> _Assignment_:
Beginning with the first line, retype exactly the records below up to and including the line with "- Events: what is happening? > react"; pictures do not belong in the copy.

Records contained in a dataset

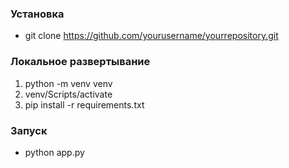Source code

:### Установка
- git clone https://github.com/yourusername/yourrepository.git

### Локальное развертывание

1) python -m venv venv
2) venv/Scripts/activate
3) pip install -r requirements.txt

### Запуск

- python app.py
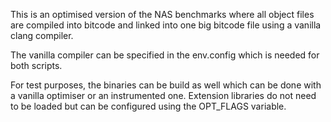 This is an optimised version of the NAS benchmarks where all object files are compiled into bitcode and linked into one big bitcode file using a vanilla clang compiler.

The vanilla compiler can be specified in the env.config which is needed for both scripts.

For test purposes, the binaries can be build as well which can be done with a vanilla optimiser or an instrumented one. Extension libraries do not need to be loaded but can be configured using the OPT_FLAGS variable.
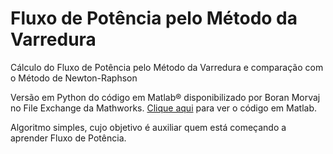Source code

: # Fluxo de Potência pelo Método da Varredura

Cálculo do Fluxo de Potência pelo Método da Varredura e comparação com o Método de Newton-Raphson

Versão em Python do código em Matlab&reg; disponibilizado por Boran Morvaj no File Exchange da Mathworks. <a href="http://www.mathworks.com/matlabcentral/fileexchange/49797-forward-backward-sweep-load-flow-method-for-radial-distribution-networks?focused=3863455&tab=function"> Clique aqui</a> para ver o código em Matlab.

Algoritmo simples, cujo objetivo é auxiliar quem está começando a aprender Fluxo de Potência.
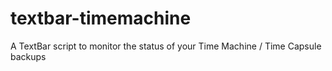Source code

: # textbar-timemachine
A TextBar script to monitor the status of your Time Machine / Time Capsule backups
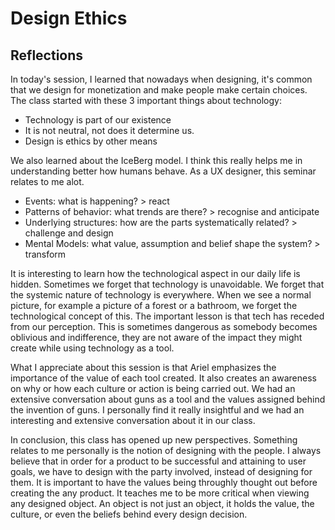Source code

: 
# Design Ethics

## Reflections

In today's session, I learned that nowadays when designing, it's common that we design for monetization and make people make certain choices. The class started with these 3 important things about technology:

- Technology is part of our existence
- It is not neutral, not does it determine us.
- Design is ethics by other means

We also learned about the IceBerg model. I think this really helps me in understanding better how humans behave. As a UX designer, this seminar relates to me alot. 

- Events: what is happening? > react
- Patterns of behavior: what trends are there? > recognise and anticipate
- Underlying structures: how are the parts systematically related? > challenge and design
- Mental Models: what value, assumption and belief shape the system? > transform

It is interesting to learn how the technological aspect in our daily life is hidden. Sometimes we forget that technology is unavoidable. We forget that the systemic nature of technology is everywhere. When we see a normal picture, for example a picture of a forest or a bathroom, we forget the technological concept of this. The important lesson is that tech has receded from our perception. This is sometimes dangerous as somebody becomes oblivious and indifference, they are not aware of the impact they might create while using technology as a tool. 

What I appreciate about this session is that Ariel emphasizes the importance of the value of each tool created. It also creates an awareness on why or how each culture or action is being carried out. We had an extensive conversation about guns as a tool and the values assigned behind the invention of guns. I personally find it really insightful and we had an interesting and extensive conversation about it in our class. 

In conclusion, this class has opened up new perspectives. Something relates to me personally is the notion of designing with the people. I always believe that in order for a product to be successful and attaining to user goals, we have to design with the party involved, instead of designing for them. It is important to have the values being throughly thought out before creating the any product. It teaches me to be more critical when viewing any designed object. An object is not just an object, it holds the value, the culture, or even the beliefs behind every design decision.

> _Reply_:
Source code

:### Установка
- git clone https://github.com/yourusername/yourrepository.git

### Локальное развертывание

1) python -m venv venv
2) venv/Scripts/activate
3) pip install -r requirements.txt

### Запуск

- python app.py
 This is an optimised version of the NAS benchmarks where all object files are compiled into bitcode and linked into one big bitcode file using a vanilla clang compiler.

The vanilla compiler can be specified in the env.config which is needed for both scripts.

For test purposes, the binaries can be build as well which can be done with a vanilla optimiser or an instrumented one. Extension libraries do not need to be loaded but can be configured using the OPT_FLAGS variable.
Source code

: # Fluxo de Potência pelo Método da Varredura

Cálculo do Fluxo de Potência pelo Método da Varredura e comparação com o Método de Newton-Raphson

Versão em Python do código em Matlab&reg; disponibilizado por Boran Morvaj no File Exchange da Mathworks. <a href="http://www.mathworks.com/matlabcentral/fileexchange/49797-forward-backward-sweep-load-flow-method-for-radial-distribution-networks?focused=3863455&tab=function"> Clique aqui</a> para ver o código em Matlab.

Algoritmo simples, cujo objetivo é auxiliar quem está começando a aprender Fluxo de Potência.
Source code

: # textbar-timemachine
A TextBar script to monitor the status of your Time Machine / Time Capsule backups
Source code

: 
# Design Ethics

## Reflections

In today's session, I learned that nowadays when designing, it's common that we design for monetization and make people make certain choices. The class started with these 3 important things about technology:

- Technology is part of our existence
- It is not neutral, not does it determine us.
- Design is ethics by other means

We also learned about the IceBerg model. I think this really helps me in understanding better how humans behave. As a UX designer, this seminar relates to me alot. 

- Events: what is happening? > react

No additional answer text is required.